I’ve always been a fan of a good metaphor. It’s one of the best ways you can get people to understand a complex problem. If you can find something your audience can relate to, you have a significantly higher likelihood of them comprehending what you’re saying.
This is especially true when you’re talking about advanced technical mumbo jumbo like distributed computing. If you’re new to the cloud, you or some of your coworkers might have heard the phrase distributed computing but might not know exactly what it means.
Have no fear, today we will learn what distributed computing is with the use of a metaphor. A duck-ing good one.
At its simplest, distributed computing is a fancy way of saying “multiple computers working together to act as a single system.” When the workload gets heavy, the computers distribute the work amongst themselves to make things fast and efficient.
With cloud-native applications, you commonly see this in messaging systems. If you add some work to a queue, multiple computers/servers look at the same queue and process it together.
Ok, now that we understand what we’re trying to explain, let’s bring the ducks in.
Imagine you are at the park to feed the ducks some bread (tip: do not actually feed ducks bread, it is not the best for their diets). You have your loaf of bread and walk over to a group of ducks.
You throw bread to them one slice at a time and they grab and eat it. You throw the bread out faster and different ducks are able to grab slices of bread while the others are eating.
After a couple of minutes, your entire loaf of bread is gone. Those ducks really tear through bread quickly. If there had only been one duck, it would have taken much longer to get through the loaf. You would have had to wait on the lone duck to finish the slice of bread before tossing her the next one.
This is distributed computing. When a message or unit of work comes in, the servers see it, pick it up, and process the work. The more servers you have, the quicker you get through the work under load.
On the surface, this sounds great. Throw more servers out there, link them up, and you have a super fast and fault-tolerant system, right?
Weeeeeellll, yes and no.
A large number of servers under heavy load will start to compete with one another for work. Mathias Verraes puts it best:
There are only two hard problems in distributed systems: 2. Exactly-once delivery 1. Guaranteed order of messages 2. Exactly-once delivery— Mathias Verraes (@mathiasverraes) August 14, 2015
Why are these difficult problems to solve? Let’s turn back to the ducks.
Exactly once delivery guarantees that a message will be processed only one time. Sounds like something that should be easy.
The circle of ducks are all waiting for you to throw out a slice of bread. You throw a slice and two ducks grab it at the same time. They fight for a minute but eventually the bread breaks and both ducks share the same piece of bread. It really was meant for one duck, but you can’t control them. The timing was just right where they both grabbed it at the same time and ended up splitting it.
This is why exactly once delivery is hard with distributed computing.

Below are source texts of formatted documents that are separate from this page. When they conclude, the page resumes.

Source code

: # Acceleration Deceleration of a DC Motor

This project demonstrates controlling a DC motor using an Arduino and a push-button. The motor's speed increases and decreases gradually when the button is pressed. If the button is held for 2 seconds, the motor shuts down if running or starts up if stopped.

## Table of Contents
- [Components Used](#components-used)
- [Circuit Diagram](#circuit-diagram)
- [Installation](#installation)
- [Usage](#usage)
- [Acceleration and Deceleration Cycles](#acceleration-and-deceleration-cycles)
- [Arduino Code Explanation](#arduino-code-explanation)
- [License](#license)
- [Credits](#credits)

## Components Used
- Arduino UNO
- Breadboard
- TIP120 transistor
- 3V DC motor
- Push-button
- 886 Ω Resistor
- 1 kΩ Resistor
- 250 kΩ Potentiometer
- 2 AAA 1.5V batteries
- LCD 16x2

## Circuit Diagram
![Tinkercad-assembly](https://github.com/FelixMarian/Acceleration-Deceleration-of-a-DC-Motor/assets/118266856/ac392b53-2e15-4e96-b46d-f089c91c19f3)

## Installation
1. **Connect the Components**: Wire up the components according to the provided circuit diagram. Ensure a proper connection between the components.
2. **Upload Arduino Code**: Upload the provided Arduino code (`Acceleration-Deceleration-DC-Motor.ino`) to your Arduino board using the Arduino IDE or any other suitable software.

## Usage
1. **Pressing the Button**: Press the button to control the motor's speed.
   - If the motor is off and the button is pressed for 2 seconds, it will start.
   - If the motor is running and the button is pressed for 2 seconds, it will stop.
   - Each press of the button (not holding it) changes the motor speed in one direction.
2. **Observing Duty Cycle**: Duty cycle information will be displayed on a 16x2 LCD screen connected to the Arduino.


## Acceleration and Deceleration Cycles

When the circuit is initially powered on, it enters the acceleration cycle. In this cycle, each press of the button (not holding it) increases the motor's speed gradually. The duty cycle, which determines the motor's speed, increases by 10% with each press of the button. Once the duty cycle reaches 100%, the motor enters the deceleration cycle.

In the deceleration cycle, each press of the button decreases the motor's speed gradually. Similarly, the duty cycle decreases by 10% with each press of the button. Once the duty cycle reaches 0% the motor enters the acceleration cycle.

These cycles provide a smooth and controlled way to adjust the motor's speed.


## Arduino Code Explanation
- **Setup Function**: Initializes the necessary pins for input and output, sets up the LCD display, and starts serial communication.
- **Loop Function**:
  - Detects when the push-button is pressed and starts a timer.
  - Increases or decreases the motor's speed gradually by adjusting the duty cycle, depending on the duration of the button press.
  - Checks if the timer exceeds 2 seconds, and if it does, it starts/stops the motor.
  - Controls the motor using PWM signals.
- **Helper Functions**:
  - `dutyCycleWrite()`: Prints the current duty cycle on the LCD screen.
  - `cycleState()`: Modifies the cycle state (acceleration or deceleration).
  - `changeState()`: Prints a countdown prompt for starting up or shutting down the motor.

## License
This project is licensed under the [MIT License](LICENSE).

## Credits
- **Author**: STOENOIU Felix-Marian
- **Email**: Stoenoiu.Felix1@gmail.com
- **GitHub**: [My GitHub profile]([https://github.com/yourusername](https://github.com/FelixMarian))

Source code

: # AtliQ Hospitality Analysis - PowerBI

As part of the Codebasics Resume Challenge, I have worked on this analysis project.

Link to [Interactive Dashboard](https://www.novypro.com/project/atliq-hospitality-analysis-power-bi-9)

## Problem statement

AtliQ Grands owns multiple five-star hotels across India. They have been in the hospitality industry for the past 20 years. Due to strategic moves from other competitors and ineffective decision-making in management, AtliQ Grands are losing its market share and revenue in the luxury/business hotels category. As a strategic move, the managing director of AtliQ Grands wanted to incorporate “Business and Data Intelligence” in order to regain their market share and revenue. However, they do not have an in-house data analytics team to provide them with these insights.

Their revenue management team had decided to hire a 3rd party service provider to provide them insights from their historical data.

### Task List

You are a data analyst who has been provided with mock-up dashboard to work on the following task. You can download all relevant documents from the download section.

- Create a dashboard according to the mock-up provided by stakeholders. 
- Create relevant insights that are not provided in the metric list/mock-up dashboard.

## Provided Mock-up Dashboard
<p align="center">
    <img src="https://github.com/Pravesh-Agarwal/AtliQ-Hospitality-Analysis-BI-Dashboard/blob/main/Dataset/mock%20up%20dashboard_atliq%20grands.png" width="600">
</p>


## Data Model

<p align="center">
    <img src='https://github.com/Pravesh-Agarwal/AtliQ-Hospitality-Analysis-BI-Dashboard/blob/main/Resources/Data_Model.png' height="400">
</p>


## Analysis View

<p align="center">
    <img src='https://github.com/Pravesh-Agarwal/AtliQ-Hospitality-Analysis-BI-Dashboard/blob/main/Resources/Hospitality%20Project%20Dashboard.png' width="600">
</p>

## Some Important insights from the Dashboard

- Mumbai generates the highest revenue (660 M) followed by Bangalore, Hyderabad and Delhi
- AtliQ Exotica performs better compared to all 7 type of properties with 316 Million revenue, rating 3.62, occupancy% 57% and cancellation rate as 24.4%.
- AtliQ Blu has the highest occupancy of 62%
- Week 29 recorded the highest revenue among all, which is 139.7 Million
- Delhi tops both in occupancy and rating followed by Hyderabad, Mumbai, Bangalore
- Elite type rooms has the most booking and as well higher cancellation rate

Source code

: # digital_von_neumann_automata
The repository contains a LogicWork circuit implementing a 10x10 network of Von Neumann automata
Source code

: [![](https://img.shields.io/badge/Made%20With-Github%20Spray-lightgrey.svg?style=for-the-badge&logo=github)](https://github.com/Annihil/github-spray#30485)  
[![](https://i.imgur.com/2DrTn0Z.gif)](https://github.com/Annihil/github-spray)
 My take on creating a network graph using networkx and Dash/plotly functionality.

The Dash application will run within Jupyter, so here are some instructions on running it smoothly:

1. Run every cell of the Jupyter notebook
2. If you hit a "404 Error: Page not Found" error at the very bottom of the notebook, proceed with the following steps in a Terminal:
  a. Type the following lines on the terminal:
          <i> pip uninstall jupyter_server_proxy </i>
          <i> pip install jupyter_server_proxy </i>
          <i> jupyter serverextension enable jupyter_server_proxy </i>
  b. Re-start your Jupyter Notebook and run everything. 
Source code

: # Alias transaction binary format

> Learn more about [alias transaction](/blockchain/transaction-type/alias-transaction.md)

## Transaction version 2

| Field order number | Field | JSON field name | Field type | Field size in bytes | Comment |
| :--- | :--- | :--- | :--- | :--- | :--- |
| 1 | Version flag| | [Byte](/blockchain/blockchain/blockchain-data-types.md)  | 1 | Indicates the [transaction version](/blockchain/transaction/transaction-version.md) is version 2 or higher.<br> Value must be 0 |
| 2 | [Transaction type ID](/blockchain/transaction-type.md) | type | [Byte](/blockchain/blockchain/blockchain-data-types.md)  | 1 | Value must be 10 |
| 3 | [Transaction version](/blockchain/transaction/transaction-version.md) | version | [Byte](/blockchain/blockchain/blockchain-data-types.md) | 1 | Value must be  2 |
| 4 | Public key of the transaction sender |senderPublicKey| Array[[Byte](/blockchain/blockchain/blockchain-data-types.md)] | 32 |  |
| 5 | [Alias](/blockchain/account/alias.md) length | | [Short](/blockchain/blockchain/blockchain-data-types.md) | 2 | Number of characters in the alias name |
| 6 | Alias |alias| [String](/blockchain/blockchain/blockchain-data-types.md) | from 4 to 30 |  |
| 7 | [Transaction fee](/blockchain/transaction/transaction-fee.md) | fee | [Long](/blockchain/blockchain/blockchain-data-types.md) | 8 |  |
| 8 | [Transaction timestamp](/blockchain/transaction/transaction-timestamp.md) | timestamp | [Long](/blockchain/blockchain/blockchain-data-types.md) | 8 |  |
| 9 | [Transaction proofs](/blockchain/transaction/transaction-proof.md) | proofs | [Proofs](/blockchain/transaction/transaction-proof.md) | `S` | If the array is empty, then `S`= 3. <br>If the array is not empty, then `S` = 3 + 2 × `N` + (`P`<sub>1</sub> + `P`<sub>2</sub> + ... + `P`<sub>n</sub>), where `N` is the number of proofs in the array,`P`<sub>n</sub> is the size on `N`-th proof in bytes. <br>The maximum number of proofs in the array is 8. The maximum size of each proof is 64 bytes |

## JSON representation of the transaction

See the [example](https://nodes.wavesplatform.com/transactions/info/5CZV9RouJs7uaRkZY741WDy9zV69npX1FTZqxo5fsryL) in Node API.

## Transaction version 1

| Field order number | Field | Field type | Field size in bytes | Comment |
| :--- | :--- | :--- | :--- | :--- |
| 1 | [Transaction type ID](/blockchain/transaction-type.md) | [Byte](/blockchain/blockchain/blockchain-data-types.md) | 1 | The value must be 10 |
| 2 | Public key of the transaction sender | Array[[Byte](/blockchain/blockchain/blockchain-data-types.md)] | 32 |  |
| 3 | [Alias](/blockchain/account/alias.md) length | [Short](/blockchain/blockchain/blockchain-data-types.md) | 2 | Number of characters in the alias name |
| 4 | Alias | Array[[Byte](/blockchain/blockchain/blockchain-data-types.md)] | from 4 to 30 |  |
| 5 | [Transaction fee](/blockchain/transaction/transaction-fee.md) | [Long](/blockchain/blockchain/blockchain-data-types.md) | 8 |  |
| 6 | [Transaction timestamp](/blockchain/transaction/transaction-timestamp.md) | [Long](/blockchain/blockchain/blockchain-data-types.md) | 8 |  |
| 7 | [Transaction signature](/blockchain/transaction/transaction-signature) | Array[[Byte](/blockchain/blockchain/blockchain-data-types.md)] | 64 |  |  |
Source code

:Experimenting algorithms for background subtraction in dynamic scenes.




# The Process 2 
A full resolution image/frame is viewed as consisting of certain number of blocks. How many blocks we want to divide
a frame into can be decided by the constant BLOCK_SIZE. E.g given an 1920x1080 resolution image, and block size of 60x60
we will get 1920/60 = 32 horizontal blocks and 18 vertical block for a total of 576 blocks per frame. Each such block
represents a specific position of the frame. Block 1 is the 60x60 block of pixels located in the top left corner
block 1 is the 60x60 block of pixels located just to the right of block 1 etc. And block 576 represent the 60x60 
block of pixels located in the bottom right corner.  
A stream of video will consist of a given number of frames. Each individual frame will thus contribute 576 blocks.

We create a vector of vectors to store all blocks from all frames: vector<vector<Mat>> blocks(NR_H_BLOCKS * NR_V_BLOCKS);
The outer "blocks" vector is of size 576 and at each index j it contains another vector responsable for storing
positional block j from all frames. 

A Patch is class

You can’t make the servers pay attention to each other to see who got what. Sometimes when the timing is just right, two machines will pick up the same message and process it twice.
Guaranteed order is pretty much exactly as it sounds like. If I send in messages with the letters A, B, C, and D respectively, I would want A to be worked first, then B, then C, and finally D.
In our duck scenario, we’re back to throwing bread slices one by one. The ducks are loving it, so we throw bread out faster. But there are a couple of ducks that are bigger than the others. They grab the bread and swallow it in one bite while the other ducks might take a few seconds to eat.
A small duck grabs a piece of bread and starts eating it. Then the big duck grabs the next slice and swallows it whole. The small duck finishes her piece of bread a few seconds later. The bread you are throwing was grabbed in the correct order but it was finished in a different order.
To a computer, this matters. If the series of messages rely on each other to be completed, then you might run into some problems.
You can’t guarantee how fast a machine is going to process a message. Even if all of the servers in your system had the exact same specifications, something environmental or network related could prevent it from finishing before others. This is what makes guaranteed order difficult in distributed systems.
Distributed computing is an incredible way to achieve performance at scale. If you use a cloud-native technology like serverless, the complexities of managing hundreds or thousands of machines is extracted away from you. You get the benefits of scale and performance without the hassle of worrying about keeping your machines up to date and in sync.
If you aren’t already, encourage your team to consider implementing a distributed system for your software. Your customers will thank you. Hopefully being able to describe what distributed computing is in a fun and easy way will help you build a shared understanding and make your team more willing to tackle it.
Good luck and remember to always have fun with it!